[Plain-text document sources]
....
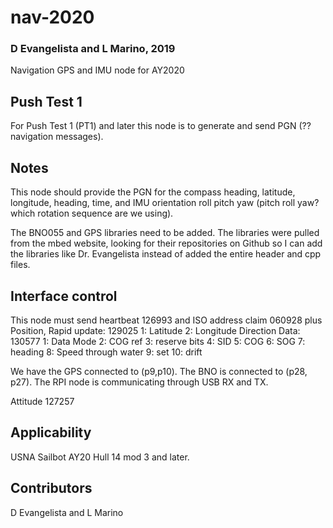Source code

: # nav-2020
### D Evangelista and L Marino, 2019
Navigation GPS and IMU node for AY2020

## Push Test 1
For Push Test 1 (PT1) and later this node is to generate and send PGN (??navigation messages). 

## Notes
This node should provide the PGN for the compass heading, latitude, longitude, heading, time, and IMU orientation roll pitch yaw (pitch roll yaw? which rotation sequence are we using). 

The BNO055 and GPS libraries need to be added. The libraries were pulled from the mbed website, looking for their repositories on Github so I can add the libraries like Dr. Evangelista instead of added the entire header and cpp files.

## Interface control
This node must send heartbeat 126993 and ISO address claim 060928 plus
Position, Rapid update: 129025
             1: Latitude
             2: Longitude
Direction Data: 130577
              1: Data Mode
              2: COG ref
              3: reserve bits
              4: SID
              5: COG
              6: SOG
              7: heading
              8: Speed through water
              9: set
             10: drift

We have the GPS connected to (p9,p10). The BNO is connected to (p28, p27).  The RPI node is communicating through USB RX and TX.

Attitude 127257

## Applicability
USNA Sailbot AY20 Hull 14 mod 3 and later.

## Contributors
D Evangelista and L Marino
....
§ **Assigned task**:
What should appear is an exact copy of the lines from the one with "1: Data Mode" through the end of the entries above, ends included, and no other text.

§ **Answer to the exercise**:
              1: Data Mode
              2: COG ref
              3: reserve bits
              4: SID
              5: COG
              6: SOG
              7: heading
              8: Speed through water
              9: set
             10: drift

We have the GPS connected to (p9,p10). The BNO is connected to (p28, p27).  The RPI node is communicating through USB RX and TX.

Attitude 127257

## Applicability
USNA Sailbot AY20 Hull 14 mod 3 and later.

## Contributors
D Evangelista and L Marino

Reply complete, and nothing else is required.